In advance of President Barack Obama's visit to India next month, the administration is sending signals about great and wondrous changes ahead in the Indo-American relationship. But in reading Lalit K. Jha's dispatch from Washington, a term I have come to dread in foreign policy rhetoric made its predictable appearance: Obama's visit is supposed to herald the establishment of a "true strategic partnership."
"Strategic partnership" entered the U.S. diplomatic lexicon as a way to find a halfway house between those countries that are formal American allies -- especially those for whom this status is a matter of treaty and Congressional statute -- and countries that might otherwise not be hostile to Washington but who did not enjoy any special or privileged relationship with the United States. The problem, however, is that "strategic partnership" was often applied as a catch-all diplomatic term devoid of real practical applications.

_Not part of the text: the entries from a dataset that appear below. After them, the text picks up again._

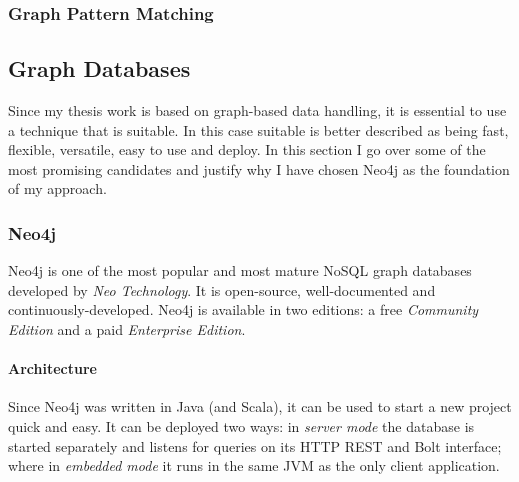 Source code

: \subsubsection{Graph Pattern Matching}


\subsection{Graph Databases}
\label{sect:graph-databases}
Since my thesis work is based on graph-based data handling, it is essential to use a technique that is suitable. In this case suitable is better described as being fast, flexible, versatile, easy to use and deploy. In this section I go over some of the most promising candidates and justify why I have chosen Neo4j as the foundation of my approach.

\subsubsection{Neo4j}
\label{sect:neo4j}
Neo4j is one of the most popular and most mature NoSQL graph databases developed by \emph{Neo Technology}. It is open-source, well-documented and continuously-developed. Neo4j is available in two editions: a free \emph{Community Edition} and a paid \emph{Enterprise Edition}.~\cite{neo4j}

\paragraph{Architecture}
Since Neo4j was written in Java (and Scala), it can be used to start a new project quick and easy. It can be deployed two ways: in \emph{server mode} the database is started separately and listens for queries on its HTTP REST and Bolt interface; where in \emph{embedded mode} it runs in the same JVM as the only client application.

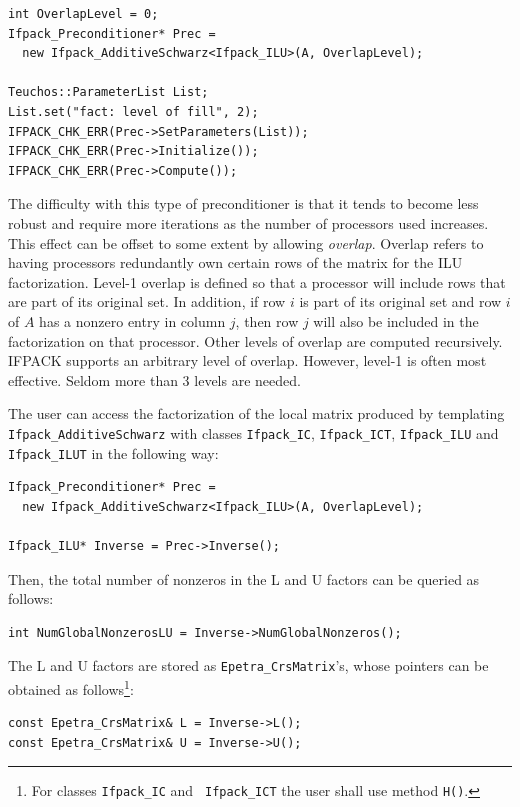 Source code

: {\begin{verbatim}
int OverlapLevel = 0;
Ifpack_Preconditioner* Prec = 
  new Ifpack_AdditiveSchwarz<Ifpack_ILU>(A, OverlapLevel);

Teuchos::ParameterList List;
List.set("fact: level of fill", 2);
IFPACK_CHK_ERR(Prec->SetParameters(List));
IFPACK_CHK_ERR(Prec->Initialize());
IFPACK_CHK_ERR(Prec->Compute());
\end{verbatim}

The difficulty with this type of preconditioner is that it tends to become
less robust and require more iterations as the number of processors used
increases.  This effect can be offset to some extent by allowing {\em
overlap}.  Overlap refers to having processors redundantly own certain rows
of the matrix for the ILU factorization.  Level-1 overlap is defined so
that a processor will include rows that are part of its original set.  In
addition, if row $i$ is part of its original set and row $i$ of $A$ has a
nonzero entry in column $j$, then row $j$ will also be included in the
factorization on that processor.  Other levels of overlap are computed
recursively.  IFPACK supports an arbitrary level of overlap.  However,
level-1 is often most effective.  Seldom more than 3 levels are needed. 

\smallskip

The user can access the factorization of the local matrix produced by
templating \verb!Ifpack_AdditiveSchwarz! with classes \verb!Ifpack_IC!,
  \verb!Ifpack_ICT!, \verb!Ifpack_ILU! and \verb!Ifpack_ILUT! in the following
  way:
\begin{verbatim}
Ifpack_Preconditioner* Prec = 
  new Ifpack_AdditiveSchwarz<Ifpack_ILU>(A, OverlapLevel);

Ifpack_ILU* Inverse = Prec->Inverse();
\end{verbatim}
Then, the total number of nonzeros in the L and U factors can be queried as
follows:
\begin{verbatim}
int NumGlobalNonzerosLU = Inverse->NumGlobalNonzeros();
\end{verbatim}
The L and U factors are stored as \verb!Epetra_CrsMatrix!'s, whose pointers
can be obtained as follows\footnote{For classes {\tt Ifpack\_IC} and {\tt
  Ifpack\_ICT} the user shall use method {\tt H()}.}:
\begin{verbatim}
const Epetra_CrsMatrix& L = Inverse->L();
const Epetra_CrsMatrix& U = Inverse->U();
\end{verbatim}

}
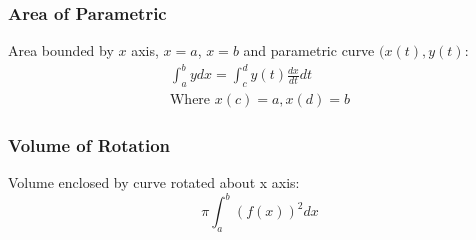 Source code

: \documentclass[../main]{subfiles}
\begin{document}
	\subsubsection{Area of Parametric}

	Area bounded by \(x\) axis, \(x=a\), \(x=b\) and parametric curve \((x(t),y(t)\): 
	\begin{equation*} \begin{gathered}
		\int_a^b y dx = \int_c^d y(t) \frac{dx}{dt} dt \\
		\text{Where } x(c) = a , x(d) = b 
	\end{gathered} \end{equation*}

	\subsubsection{Volume of Rotation}

	Volume enclosed by curve rotated about x axis:
		\[ \pi \int_a^b (f(x))^2 dx \]
\end{document}
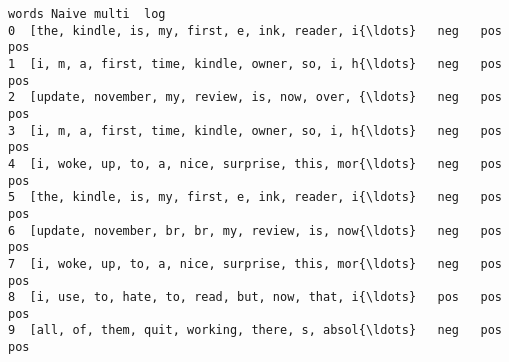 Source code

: \documentclass[11pt]{article}
\begin{document}
\begin{tcolorbox}[breakable, size=fbox, boxrule=.5pt, pad at break*=1mm, opacityfill=0]
\begin{Verbatim}[commandchars=\\\{\}]
                                               words Naive multi  log
0  [the, kindle, is, my, first, e, ink, reader, i{\ldots}   neg   pos  pos
1  [i, m, a, first, time, kindle, owner, so, i, h{\ldots}   neg   pos  pos
2  [update, november, my, review, is, now, over, {\ldots}   neg   pos  pos
3  [i, m, a, first, time, kindle, owner, so, i, h{\ldots}   neg   pos  pos
4  [i, woke, up, to, a, nice, surprise, this, mor{\ldots}   neg   pos  pos
5  [the, kindle, is, my, first, e, ink, reader, i{\ldots}   neg   pos  pos
6  [update, november, br, br, my, review, is, now{\ldots}   neg   pos  pos
7  [i, woke, up, to, a, nice, surprise, this, mor{\ldots}   neg   pos  pos
8  [i, use, to, hate, to, read, but, now, that, i{\ldots}   pos   pos  pos
9  [all, of, them, quit, working, there, s, absol{\ldots}   neg   pos  pos
\end{Verbatim}
\end{tcolorbox}
        
\end{document}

The concept was originally drafted into service in the context of post-Soviet U.S.-Russia relations, to provide a basis for cooperation between Washington and Moscow. But comforting talk about Russia and the United States being "strategic partners" often vanished when the relationship ran into real difficulties, particularly after Russia's power began to resurge. Similarly, Georgia's status as a "strategic partner" was a way to promote the illusion that Tbilisi was joining the Euro-Atlantic world. But Georgians keenly felt the absence of concrete security guarantees in the aftermath of the 2008 Georgia-Russia war.